Segment Start: DATASET CONTENT
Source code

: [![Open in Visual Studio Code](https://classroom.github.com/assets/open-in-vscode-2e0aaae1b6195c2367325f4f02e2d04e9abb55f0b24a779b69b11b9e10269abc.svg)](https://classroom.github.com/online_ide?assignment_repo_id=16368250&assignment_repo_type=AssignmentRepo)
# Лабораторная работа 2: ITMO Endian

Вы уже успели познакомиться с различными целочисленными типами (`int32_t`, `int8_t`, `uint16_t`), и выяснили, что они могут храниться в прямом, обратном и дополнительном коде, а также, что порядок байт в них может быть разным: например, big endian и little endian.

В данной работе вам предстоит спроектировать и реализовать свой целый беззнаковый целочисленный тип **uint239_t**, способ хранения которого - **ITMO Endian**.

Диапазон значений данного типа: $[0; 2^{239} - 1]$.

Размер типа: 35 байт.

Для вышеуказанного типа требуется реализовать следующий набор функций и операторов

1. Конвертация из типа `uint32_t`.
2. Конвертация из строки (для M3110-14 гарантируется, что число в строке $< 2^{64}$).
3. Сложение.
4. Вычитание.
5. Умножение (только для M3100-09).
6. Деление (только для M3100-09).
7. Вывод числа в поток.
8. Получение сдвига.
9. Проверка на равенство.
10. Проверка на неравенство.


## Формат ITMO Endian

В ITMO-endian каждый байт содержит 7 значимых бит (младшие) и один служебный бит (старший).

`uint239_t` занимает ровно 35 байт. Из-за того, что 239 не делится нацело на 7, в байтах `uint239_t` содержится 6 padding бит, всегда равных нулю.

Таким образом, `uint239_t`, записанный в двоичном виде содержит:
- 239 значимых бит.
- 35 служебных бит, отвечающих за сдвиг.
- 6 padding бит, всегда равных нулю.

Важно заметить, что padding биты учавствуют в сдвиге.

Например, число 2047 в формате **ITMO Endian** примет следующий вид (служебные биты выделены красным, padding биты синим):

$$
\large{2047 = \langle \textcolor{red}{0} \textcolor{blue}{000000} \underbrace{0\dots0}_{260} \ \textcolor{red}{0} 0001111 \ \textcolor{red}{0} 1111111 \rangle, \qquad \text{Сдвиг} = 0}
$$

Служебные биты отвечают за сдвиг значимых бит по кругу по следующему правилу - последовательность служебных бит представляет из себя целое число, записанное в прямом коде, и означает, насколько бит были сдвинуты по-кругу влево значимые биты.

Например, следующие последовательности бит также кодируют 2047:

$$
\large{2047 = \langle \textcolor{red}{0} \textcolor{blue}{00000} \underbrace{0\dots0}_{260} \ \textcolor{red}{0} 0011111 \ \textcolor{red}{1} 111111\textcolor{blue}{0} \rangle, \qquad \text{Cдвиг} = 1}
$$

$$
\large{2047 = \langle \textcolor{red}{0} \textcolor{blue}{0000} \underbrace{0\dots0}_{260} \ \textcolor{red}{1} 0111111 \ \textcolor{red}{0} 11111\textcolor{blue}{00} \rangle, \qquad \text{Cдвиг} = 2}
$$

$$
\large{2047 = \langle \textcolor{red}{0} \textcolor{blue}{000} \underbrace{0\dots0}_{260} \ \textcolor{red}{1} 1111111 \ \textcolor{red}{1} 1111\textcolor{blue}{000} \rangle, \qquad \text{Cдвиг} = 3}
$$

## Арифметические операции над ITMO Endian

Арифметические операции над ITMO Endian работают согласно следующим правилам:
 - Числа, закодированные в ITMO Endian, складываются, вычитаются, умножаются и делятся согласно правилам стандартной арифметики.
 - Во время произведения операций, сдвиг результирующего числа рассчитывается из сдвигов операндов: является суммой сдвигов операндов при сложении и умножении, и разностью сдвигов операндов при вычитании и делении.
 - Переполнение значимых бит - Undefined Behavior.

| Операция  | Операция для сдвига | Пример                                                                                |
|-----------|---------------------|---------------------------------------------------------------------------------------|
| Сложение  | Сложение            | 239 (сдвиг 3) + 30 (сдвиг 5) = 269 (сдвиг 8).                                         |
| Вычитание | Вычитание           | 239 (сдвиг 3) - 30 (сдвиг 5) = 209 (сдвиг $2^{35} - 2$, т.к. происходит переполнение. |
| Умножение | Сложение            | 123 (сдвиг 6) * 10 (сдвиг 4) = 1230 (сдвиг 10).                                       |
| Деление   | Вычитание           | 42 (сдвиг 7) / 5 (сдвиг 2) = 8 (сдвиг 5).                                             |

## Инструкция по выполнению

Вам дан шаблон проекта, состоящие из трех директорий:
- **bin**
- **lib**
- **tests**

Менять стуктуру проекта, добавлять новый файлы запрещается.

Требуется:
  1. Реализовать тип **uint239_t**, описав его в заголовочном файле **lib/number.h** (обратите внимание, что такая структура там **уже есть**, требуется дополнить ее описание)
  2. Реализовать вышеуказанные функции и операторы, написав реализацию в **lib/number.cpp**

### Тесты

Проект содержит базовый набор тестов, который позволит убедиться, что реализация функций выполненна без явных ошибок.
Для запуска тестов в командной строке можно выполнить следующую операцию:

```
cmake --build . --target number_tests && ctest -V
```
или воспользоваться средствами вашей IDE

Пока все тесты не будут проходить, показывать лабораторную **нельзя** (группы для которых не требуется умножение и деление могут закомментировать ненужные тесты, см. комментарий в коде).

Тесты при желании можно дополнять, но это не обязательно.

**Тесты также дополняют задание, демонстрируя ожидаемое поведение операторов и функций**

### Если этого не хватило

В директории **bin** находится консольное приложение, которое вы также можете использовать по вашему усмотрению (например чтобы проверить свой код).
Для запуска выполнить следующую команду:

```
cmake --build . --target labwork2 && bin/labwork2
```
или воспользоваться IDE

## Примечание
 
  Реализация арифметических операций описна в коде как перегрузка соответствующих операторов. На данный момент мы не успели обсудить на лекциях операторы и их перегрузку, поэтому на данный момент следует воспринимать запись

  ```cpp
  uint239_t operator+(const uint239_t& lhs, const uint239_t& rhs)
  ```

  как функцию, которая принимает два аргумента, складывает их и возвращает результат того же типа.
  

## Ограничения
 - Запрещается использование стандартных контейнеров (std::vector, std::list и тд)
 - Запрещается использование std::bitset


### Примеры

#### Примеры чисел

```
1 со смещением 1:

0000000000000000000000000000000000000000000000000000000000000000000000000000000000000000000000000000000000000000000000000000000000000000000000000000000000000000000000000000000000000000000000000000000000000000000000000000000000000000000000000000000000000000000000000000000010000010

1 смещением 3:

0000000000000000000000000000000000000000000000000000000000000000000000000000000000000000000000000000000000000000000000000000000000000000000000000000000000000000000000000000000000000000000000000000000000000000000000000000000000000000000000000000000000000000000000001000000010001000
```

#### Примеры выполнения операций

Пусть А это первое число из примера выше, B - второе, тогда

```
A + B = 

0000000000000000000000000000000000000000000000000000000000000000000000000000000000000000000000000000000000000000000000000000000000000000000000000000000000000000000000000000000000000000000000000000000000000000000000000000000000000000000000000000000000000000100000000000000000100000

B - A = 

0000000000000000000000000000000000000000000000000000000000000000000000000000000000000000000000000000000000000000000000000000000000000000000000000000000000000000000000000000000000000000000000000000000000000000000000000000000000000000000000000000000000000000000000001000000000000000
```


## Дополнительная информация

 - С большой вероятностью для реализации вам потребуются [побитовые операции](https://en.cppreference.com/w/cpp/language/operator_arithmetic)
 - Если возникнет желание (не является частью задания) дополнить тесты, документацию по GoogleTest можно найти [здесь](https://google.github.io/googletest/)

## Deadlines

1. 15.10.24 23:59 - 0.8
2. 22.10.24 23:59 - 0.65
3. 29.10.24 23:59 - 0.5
Segment End: DATASET CONTENT
### ACTION ITEM
Each record must be duplicated exactly, with none missing.

### RESULT BELOW
Source code

: [![Open in Visual Studio Code](https://classroom.github.com/assets/open-in-vscode-2e0aaae1b6195c2367325f4f02e2d04e9abb55f0b24a779b69b11b9e10269abc.svg)](https://classroom.github.com/online_ide?assignment_repo_id=16368250&assignment_repo_type=AssignmentRepo)
# Лабораторная работа 2: ITMO Endian

Вы уже успели познакомиться с различными целочисленными типами (`int32_t`, `int8_t`, `uint16_t`), и выяснили, что они могут храниться в прямом, обратном и дополнительном коде, а также, что порядок байт в них может быть разным: например, big endian и little endian.

В данной работе вам предстоит спроектировать и реализовать свой целый беззнаковый целочисленный тип **uint239_t**, способ хранения которого - **ITMO Endian**.

Диапазон значений данного типа: $[0; 2^{239} - 1]$.

Размер типа: 35 байт.

Для вышеуказанного типа требуется реализовать следующий набор функций и операторов

1. Конвертация из типа `uint32_t`.
2. Конвертация из строки (для M3110-14 гарантируется, что число в строке $< 2^{64}$).
3. Сложение.
4. Вычитание.
5. Умножение (только для M3100-09).
6. Деление (только для M3100-09).
7. Вывод числа в поток.
8. Получение сдвига.
9. Проверка на равенство.
10. Проверка на неравенство.


## Формат ITMO Endian

В ITMO-endian каждый байт содержит 7 значимых бит (младшие) и один служебный бит (старший).

`uint239_t` занимает ровно 35 байт. Из-за того, что 239 не делится нацело на 7, в байтах `uint239_t` содержится 6 padding бит, всегда равных нулю.

Таким образом, `uint239_t`, записанный в двоичном виде содержит:
- 239 значимых бит.
- 35 служебных бит, отвечающих за сдвиг.
- 6 padding бит, всегда равных нулю.

Важно заметить, что padding биты учавствуют в сдвиге.

Например, число 2047 в формате **ITMO Endian** примет следующий вид (служебные биты выделены красным, padding биты синим):

$$
\large{2047 = \langle \textcolor{red}{0} \textcolor{blue}{000000} \underbrace{0\dots0}_{260} \ \textcolor{red}{0} 0001111 \ \textcolor{red}{0} 1111111 \rangle, \qquad \text{Сдвиг} = 0}
$$

Служебные биты отвечают за сдвиг значимых бит по кругу по следующему правилу - последовательность служебных бит представляет из себя целое число, записанное в прямом коде, и означает, насколько бит были сдвинуты по-кругу влево значимые биты.

Например, следующие последовательности бит также кодируют 2047:

$$
\large{2047 = \langle \textcolor{red}{0} \textcolor{blue}{00000} \underbrace{0\dots0}_{260} \ \textcolor{red}{0} 0011111 \ \textcolor{red}{1} 111111\textcolor{blue}{0} \rangle, \qquad \text{Cдвиг} = 1}
$$

$$
\large{2047 = \langle \textcolor{red}{0} \textcolor{blue}{0000} \underbrace{0\dots0}_{260} \ \textcolor{red}{1} 0111111 \ \textcolor{red}{0} 11111\textcolor{blue}{00} \rangle, \qquad \text{Cдвиг} = 2}
$$

$$
\large{2047 = \langle \textcolor{red}{0} \textcolor{blue}{000} \underbrace{0\dots0}_{260} \ \textcolor{red}{1} 1111111 \ \textcolor{red}{1} 1111\textcolor{blue}{000} \rangle, \qquad \text{Cдвиг} = 3}
$$

## Арифметические операции над ITMO Endian

Арифметические операции над ITMO Endian работают согласно следующим правилам:
 - Числа, закодированные в ITMO Endian, складываются, вычитаются, умножаются и делятся согласно правилам стандартной арифметики.
 - Во время произведения операций, сдвиг результирующего числа рассчитывается из сдвигов операндов: является суммой сдвигов операндов при сложении и умножении, и разностью сдвигов операндов при вычитании и делении.
 - Переполнение значимых бит - Undefined Behavior.

| Операция  | Операция для сдвига | Пример                                                                                |
|-----------|---------------------|---------------------------------------------------------------------------------------|
| Сложение  | Сложение            | 239 (сдвиг 3) + 30 (сдвиг 5) = 269 (сдвиг 8).                                         |
| Вычитание | Вычитание           | 239 (сдвиг 3) - 30 (сдвиг 5) = 209 (сдвиг $2^{35} - 2$, т.к. происходит переполнение. |
| Умножение | Сложение            | 123 (сдвиг 6) * 10 (сдвиг 4) = 1230 (сдвиг 10).                                       |
| Деление   | Вычитание           | 42 (сдвиг 7) / 5 (сдвиг 2) = 8 (сдвиг 5).                                             |

## Инструкция по выполнению

Вам дан шаблон проекта, состоящие из трех директорий:
- **bin**
- **lib**
- **tests**

Менять стуктуру проекта, добавлять новый файлы запрещается.

Требуется:
  1. Реализовать тип **uint239_t**, описав его в заголовочном файле **lib/number.h** (обратите внимание, что такая структура там **уже есть**, требуется дополнить ее описание)
  2. Реализовать вышеуказанные функции и операторы, написав реализацию в **lib/number.cpp**

### Тесты

Проект содержит базовый набор тестов, который позволит убедиться, что реализация функций выполненна без явных ошибок.
Для запуска тестов в командной строке можно выполнить следующую операцию:

```
cmake --build . --target number_tests && ctest -V
```
или воспользоваться средствами вашей IDE

Пока все тесты не будут проходить, показывать лабораторную **нельзя** (группы для которых не требуется умножение и деление могут закомментировать ненужные тесты, см. комментарий в коде).

Тесты при желании можно дополнять, но это не обязательно.

**Тесты также дополняют задание, демонстрируя ожидаемое поведение операторов и функций**

### Если этого не хватило

В директории **bin** находится консольное приложение, которое вы также можете использовать по вашему усмотрению (например чтобы проверить свой код).
Для запуска выполнить следующую команду:

```
cmake --build . --target labwork2 && bin/labwork2
```
или воспользоваться IDE

## Примечание
 
  Реализация арифметических операций описна в коде как перегрузка соответствующих операторов. На данный момент мы не успели обсудить на лекциях операторы и их перегрузку, поэтому на данный момент следует воспринимать запись

  ```cpp
  uint239_t operator+(const uint239_t& lhs, const uint239_t& rhs)
  ```

  как функцию, которая принимает два аргумента, складывает их и возвращает результат того же типа.
  

## Ограничения
 - Запрещается использование стандартных контейнеров (std::vector, std::list и тд)
 - Запрещается использование std::bitset


### Примеры

#### Примеры чисел

```
1 со смещением 1:

0000000000000000000000000000000000000000000000000000000000000000000000000000000000000000000000000000000000000000000000000000000000000000000000000000000000000000000000000000000000000000000000000000000000000000000000000000000000000000000000000000000000000000000000000000000010000010

1 смещением 3:

0000000000000000000000000000000000000000000000000000000000000000000000000000000000000000000000000000000000000000000000000000000000000000000000000000000000000000000000000000000000000000000000000000000000000000000000000000000000000000000000000000000000000000000000001000000010001000
```

#### Примеры выполнения операций

Пусть А это первое число из примера выше, B - второе, тогда

```
A + B = 

0000000000000000000000000000000000000000000000000000000000000000000000000000000000000000000000000000000000000000000000000000000000000000000000000000000000000000000000000000000000000000000000000000000000000000000000000000000000000000000000000000000000000000100000000000000000100000

B - A = 

0000000000000000000000000000000000000000000000000000000000000000000000000000000000000000000000000000000000000000000000000000000000000000000000000000000000000000000000000000000000000000000000000000000000000000000000000000000000000000000000000000000000000000000000001000000000000000
```


## Дополнительная информация

 - С большой вероятностью для реализации вам потребуются [побитовые операции](https://en.cppreference.com/w/cpp/language/operator_arithmetic)
 - Если возникнет желание (не является частью задания) дополнить тесты, документацию по GoogleTest можно найти [здесь](https://google.github.io/googletest/)

## Deadlines

1. 15.10.24 23:59 - 0.8
2. 22.10.24 23:59 - 0.65
3. 29.10.24 23:59 - 0.5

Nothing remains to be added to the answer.